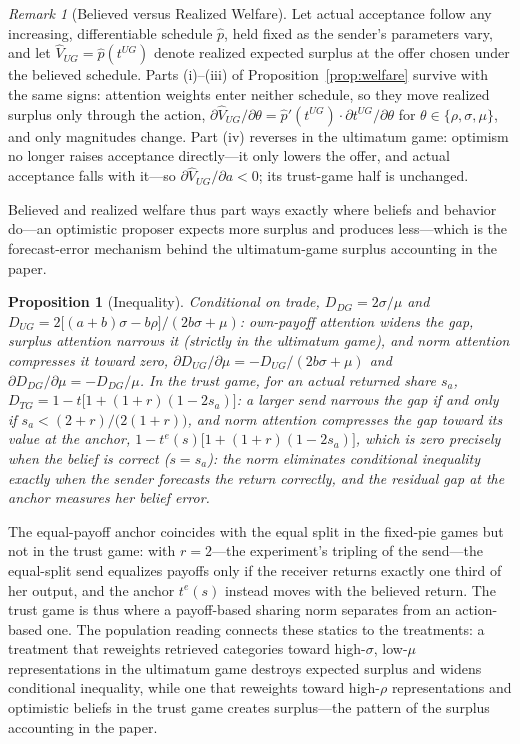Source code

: \documentclass[11pt]{article}
\theoremstyle{plain}
\newtheorem{proposition}{Proposition}
\theoremstyle{remark}
\newtheorem{remark}{Remark}
\begin{document}
\begin{remark}[Believed versus Realized Welfare]
\label{rem:realized}
Let actual acceptance follow any increasing, differentiable schedule $\hat p$, held fixed as the sender's parameters vary, and let $\hat V_{UG}=\hat p(t^{UG})$ denote realized expected surplus at the offer chosen under the believed schedule. Parts (i)--(iii) of Proposition~\ref{prop:welfare} survive with the same signs: attention weights enter neither schedule, so they move realized surplus only through the action, $\partial\hat V_{UG}/\partial\theta=\hat p'(t^{UG})\cdot\partial t^{UG}/\partial\theta$ for $\theta\in\{\rho,\sigma,\mu\}$, and only magnitudes change. Part (iv) reverses in the ultimatum game: optimism no longer raises acceptance directly---it only lowers the offer, and actual acceptance falls with it---so $\partial\hat V_{UG}/\partial a<0$; its trust-game half is unchanged.
\end{remark}

Believed and realized welfare thus part ways exactly where beliefs and behavior do---an optimistic proposer expects more surplus and produces less---which is the forecast-error mechanism behind the ultimatum-game surplus accounting in the paper.

\begin{proposition}[Inequality]
\label{prop:inequality}
Conditional on trade, $D_{DG}=2\sigma/\mu$ and $D_{UG}=2\bigl[(a+b)\sigma-b\rho\bigr]/(2b\sigma+\mu)$: own-payoff attention widens the gap, surplus attention narrows it (strictly in the ultimatum game), and norm attention compresses it toward zero, $\partial D_{UG}/\partial\mu=-D_{UG}/(2b\sigma+\mu)$ and $\partial D_{DG}/\partial\mu=-D_{DG}/\mu$. In the trust game, for an actual returned share $s_{a}$, $D_{TG}=1-t\bigl[1+(1+r)(1-2s_{a})\bigr]$: a larger send narrows the gap if and only if $s_{a}<(2+r)/\bigl(2(1+r)\bigr)$, and norm attention compresses the gap toward its value at the anchor, $1-t^{e}(s)\bigl[1+(1+r)(1-2s_{a})\bigr]$, which is zero precisely when the belief is correct ($s=s_{a}$): the norm eliminates conditional inequality exactly when the sender forecasts the return correctly, and the residual gap at the anchor measures her belief error.
\end{proposition}

The equal-payoff anchor coincides with the equal split in the fixed-pie games but not in the trust game: with $r=2$---the experiment's tripling of the send---the equal-split send equalizes payoffs only if the receiver returns exactly one third of her output, and the anchor $t^{e}(s)$ instead moves with the believed return. The trust game is thus where a payoff-based sharing norm separates from an action-based one. The population reading connects these statics to the treatments: a treatment that reweights retrieved categories toward high-$\sigma$, low-$\mu$ representations in the ultimatum game destroys expected surplus and widens conditional inequality, while one that reweights toward high-$\rho$ representations and optimistic beliefs in the trust game creates surplus---the pattern of the surplus accounting in the paper.
\end{document}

※ ※ ※

# EXERCISE DESCRIPTION
Once the pictures are removed, return the entries exactly as they stand.

# YOUR RESPONSE
Source code

: \documentclass[11pt]{article}
\theoremstyle{plain}
\newtheorem{proposition}{Proposition}
\theoremstyle{remark}
\newtheorem{remark}{Remark}
\begin{document}
\begin{remark}[Believed versus Realized Welfare]
\label{rem:realized}
Let actual acceptance follow any increasing, differentiable schedule $\hat p$, held fixed as the sender's parameters vary, and let $\hat V_{UG}=\hat p(t^{UG})$ denote realized expected surplus at the offer chosen under the believed schedule. Parts (i)--(iii) of Proposition~\ref{prop:welfare} survive with the same signs: attention weights enter neither schedule, so they move realized surplus only through the action, $\partial\hat V_{UG}/\partial\theta=\hat p'(t^{UG})\cdot\partial t^{UG}/\partial\theta$ for $\theta\in\{\rho,\sigma,\mu\}$, and only magnitudes change. Part (iv) reverses in the ultimatum game: optimism no longer raises acceptance directly---it only lowers the offer, and actual acceptance falls with it---so $\partial\hat V_{UG}/\partial a<0$; its trust-game half is unchanged.
\end{remark}

Believed and realized welfare thus part ways exactly where beliefs and behavior do---an optimistic proposer expects more surplus and produces less---which is the forecast-error mechanism behind the ultimatum-game surplus accounting in the paper.

\begin{proposition}[Inequality]
\label{prop:inequality}
Conditional on trade, $D_{DG}=2\sigma/\mu$ and $D_{UG}=2\bigl[(a+b)\sigma-b\rho\bigr]/(2b\sigma+\mu)$: own-payoff attention widens the gap, surplus attention narrows it (strictly in the ultimatum game), and norm attention compresses it toward zero, $\partial D_{UG}/\partial\mu=-D_{UG}/(2b\sigma+\mu)$ and $\partial D_{DG}/\partial\mu=-D_{DG}/\mu$. In the trust game, for an actual returned share $s_{a}$, $D_{TG}=1-t\bigl[1+(1+r)(1-2s_{a})\bigr]$: a larger send narrows the gap if and only if $s_{a}<(2+r)/\bigl(2(1+r)\bigr)$, and norm attention compresses the gap toward its value at the anchor, $1-t^{e}(s)\bigl[1+(1+r)(1-2s_{a})\bigr]$, which is zero precisely when the belief is correct ($s=s_{a}$): the norm eliminates conditional inequality exactly when the sender forecasts the return correctly, and the residual gap at the anchor measures her belief error.
\end{proposition}

The equal-payoff anchor coincides with the equal split in the fixed-pie games but not in the trust game: with $r=2$---the experiment's tripling of the send---the equal-split send equalizes payoffs only if the receiver returns exactly one third of her output, and the anchor $t^{e}(s)$ instead moves with the believed return. The trust game is thus where a payoff-based sharing norm separates from an action-based one. The population reading connects these statics to the treatments: a treatment that reweights retrieved categories toward high-$\sigma$, low-$\mu$ representations in the ultimatum game destroys expected surplus and widens conditional inequality, while one that reweights toward high-$\rho$ representations and optimistic beliefs in the trust game creates surplus---the pattern of the surplus accounting in the paper.
\end{document}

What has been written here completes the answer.